Snow Queen is a 2002 made-for-television film produced by Hallmark Entertainment and directed by David Wu based on the 1844 story The Snow Queen by Hans Christian Andersen. The film stars Bridget Fonda as the title character and Chelsea Hobbs as her rival and the story's heroine, Gerda. The film originally aired on Hallmark Channel as a two-part miniseries, but has since been released as a full-length film on DVD in the United States. The DVD was released in the United Kingdom on November 9, 2009 and in Australia on September 2, 2011. This was Bridget Fonda's last acting role before her retirement.

Plot
The film's story is roughly based on Hans Christian Andersen's story "The Snow Queen" but features a number of significant changes.
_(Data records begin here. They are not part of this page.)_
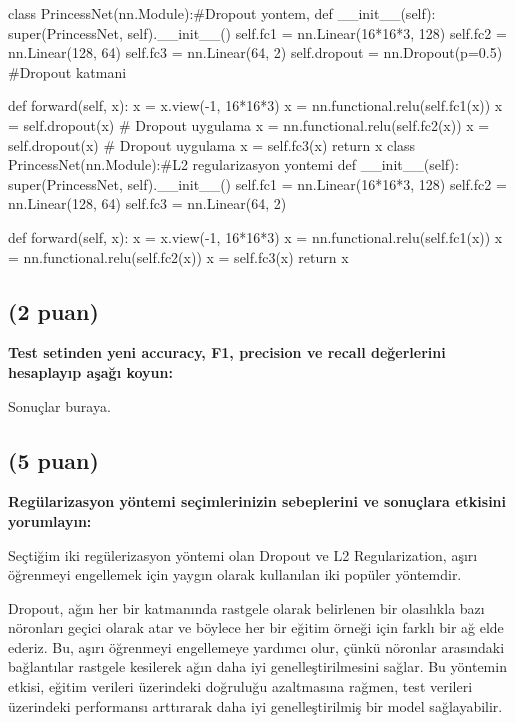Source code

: \documentclass[11pt]{article}
\begin{document}
\begin{python}
class PrincessNet(nn.Module):#Dropout yontem,
    def __init__(self):
        super(PrincessNet, self).__init__()
        self.fc1 = nn.Linear(16*16*3, 128)
        self.fc2 = nn.Linear(128, 64)
        self.fc3 = nn.Linear(64, 2)
        self.dropout = nn.Dropout(p=0.5)  #Dropout katmani

    def forward(self, x):
        x = x.view(-1, 16*16*3)
        x = nn.functional.relu(self.fc1(x))
        x = self.dropout(x)  # Dropout uygulama
        x = nn.functional.relu(self.fc2(x))
        x = self.dropout(x)  # Dropout uygulama
        x = self.fc3(x)
        return x
class PrincessNet(nn.Module):#L2 regularizasyon yontemi
    def __init__(self):
        super(PrincessNet, self).__init__()
        self.fc1 = nn.Linear(16*16*3, 128)
        self.fc2 = nn.Linear(128, 64)
        self.fc3 = nn.Linear(64, 2)

    def forward(self, x):
        x = x.view(-1, 16*16*3)
        x = nn.functional.relu(self.fc1(x))
        x = nn.functional.relu(self.fc2(x))
        x = self.fc3(x)
        return x
\end{python}

\subsection{(2 puan)} \textbf{Test setinden yeni accuracy, F1, precision ve recall değerlerini hesaplayıp aşağı koyun:}

Sonuçlar buraya.

\subsection{(5 puan)} \textbf{Regülarizasyon yöntemi seçimlerinizin sebeplerini ve sonuçlara etkisini yorumlayın:}

Seçtiğim iki regülerizasyon yöntemi olan Dropout ve L2 Regularization, aşırı öğrenmeyi engellemek için yaygın olarak kullanılan iki popüler yöntemdir.

Dropout, ağın her bir katmanında rastgele olarak belirlenen bir olasılıkla bazı nöronları geçici olarak atar ve böylece her bir eğitim örneği için farklı bir ağ elde ederiz. Bu, aşırı öğrenmeyi engellemeye yardımcı olur, çünkü nöronlar arasındaki bağlantılar rastgele kesilerek ağın daha iyi genelleştirilmesini sağlar. Bu yöntemin etkisi, eğitim verileri üzerindeki doğruluğu azaltmasına rağmen, test verileri üzerindeki performansı arttırarak daha iyi genelleştirilmiş bir model sağlayabilir.
\end{document}
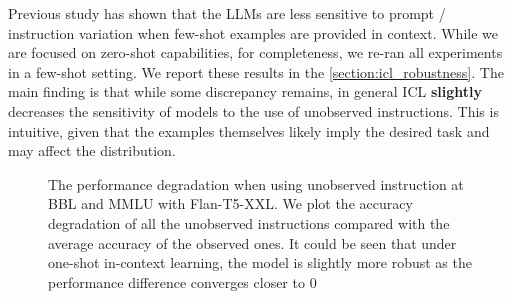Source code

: Previous study \cite{gu2023robustness} has shown that the LLMs are less sensitive to prompt / instruction variation when few-shot examples are provided in context.
While we are focused on zero-shot capabilities, for completeness, we re-ran all experiments in a few-shot setting.
We report these results in the \ref{section:icl_robustness}. The main finding is that while some discrepancy remains, in general ICL \textbf{slightly} decreases the sensitivity of models to the use of unobserved instructions.
This is intuitive, given that the examples themselves likely imply the desired task and may affect the distribution.

\begin{figure}
  \centering
  \caption{The performance degradation when using unobserved instruction at \textsc{BBL} and \textsc{MMLU} with Flan-T5-XXL. We plot the accuracy degradation of all the unobserved instructions compared with the average accuracy of the observed ones. It could be seen that under one-shot in-context learning, the model is slightly more robust as the performance difference converges closer to 0}
  \label{fig:icl}
\end{figure}

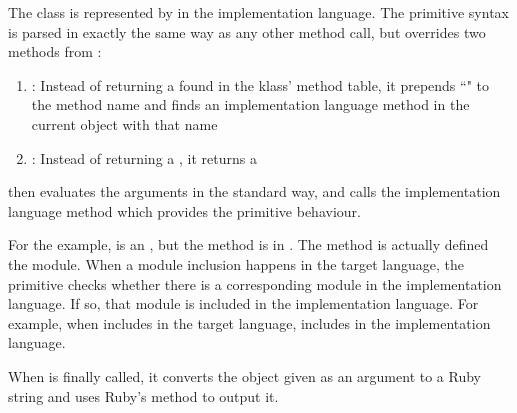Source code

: The  class is represented by  in the implementation language. The primitive syntax is parsed in exactly the same way as any other method call, but \- overrides two methods from :

\begin{enumerate}
  \item \textbf{}: Instead of returning a  found in the klass' method table, it prepends ``" to the method name and finds an implementation language method in the current  object with that name
  
  \item \textbf{}: Instead of returning a , it returns a 
\end{enumerate}

 then evaluates the arguments in the standard way, and calls the implementation language method which provides the primitive behaviour.

For the example,  is an , but the method is in . The  method is actually defined the  module. When a module inclusion happens in the target language, the primitive checks whether there is a corresponding module in the implementation language. If so, that module is included in the implementation language. For example, when  includes  in the target language,  includes  in the implementation language.

When  is finally called, it converts the object given as an argument to a Ruby string and uses Ruby's  method to output it.
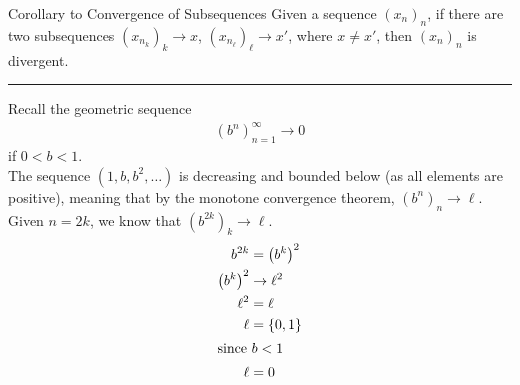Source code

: \documentclass[10pt]{extarticle}
\begin{document}
  \begin{problem}{Corollary to Convergence of Subsequences}
    Given a sequence $(x_n)_n$, if there are two subsequences $(x_{n_k})_k \rightarrow x$, $(x_{n_\ell})_{\ell} \rightarrow x'$, where $x \neq x'$, then $(x_n)_n$ is divergent.\\
    \vspace{4pt}
    \rule{\textwidth}{0.4pt}
    \vspace{4pt}
    Recall the geometric sequence
    \begin{align*}
      (b^n)_{n=1}^{\infty} \rightarrow 0
    \end{align*}
    if $0 < b < 1$.\\

    The sequence $(1,b,b^2,\dots)$ is decreasing and bounded below (as all elements are positive), meaning that by the monotone convergence theorem, $(b^n)_{n} \rightarrow \ell$.\\

    Given $n = 2k$, we know that $(b^{2k})_k \rightarrow \ell$.
    \begin{align*}
      b^{2k} &= \left(b^k\right)^2\\
      \left(b^k\right)^2 &\rightarrow \ell^2\\
      \ell^2 &= \ell\\
      \ell &= \{0,1\}\\
      \shortintertext{since $b < 1$}
      \ell &= 0
    \end{align*}
  \end{problem}
\end{document}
Most prominently are that Gerda and Kai are openly romantically attached to each other, instead of simply being best friends. Another significant change is that the opening and ending portions of the film take place in a modern "realistic" setting, while Gerda and Kai's adventures are dream-like and surreal.

Gerda and Kai
Gerda, along with her father, Wolfgang, is initially in mourning over the death of her mother. The mother died nine years previously, freezing to death in the woods, and Gerda has grown to hate the winter because of this. The family has not been able to move on until Gerda meets Kai. In this version, Kai, rather than being a childhood friend, is the new bellboy at the hotel owned by Gerda's father, and he immediately sets out to befriend Gerda and help her heal, convincing her to take up her childhood hobby of ice skating once more. Over the course of their friendship, the two soon fall in love. It is because Kai has helped Gerda find new purpose in life that she sets out to rescue him when he is kidnapped by the Snow Queen. The Snow Queen refers to Gerda and Kai's relationship as "true love."

The Snow Queen
The Snow Queen in this version is intentionally malicious towards Gerda and desires to keep Kai for herself. Throughout the movie it is slowly revealed that the Snow Queen has been hoarding power for some time, intending to destroy all the other seasons and ruling the earth alone. She intended to achieve this goal using the Devil's mirror, a beautiful full-length mirror that was shattered into thousands of pieces above the earth. The Snow Queen initially kidnaps Kai because the final piece of the mirror fell into his eye, but she takes him to her palace and charges him to fix the mirror the way it was. Additionally, during the opening scenes, split-second flashes of the Snow Queen during the sequence where Gerda's mother is alone in the forest imply that she was the direct cause of Gerda's mother's death, possibly because she was a magically inclined rival of the Snow Queen, and indeed, Gerda's mother's brooch, which Gerda carries throughout her journey, has the magic and warmth needed to defeat the Snow Queen. There is also a minor sub-plot involving a fierce talking polar bear who is the Snow Queen's henchman, and stays by her side because he is in love with her. After her defeat he carries her away into her castle, and is seen taking the form of an elegantly dressed man (credited as the 'Polar Bear Prince.')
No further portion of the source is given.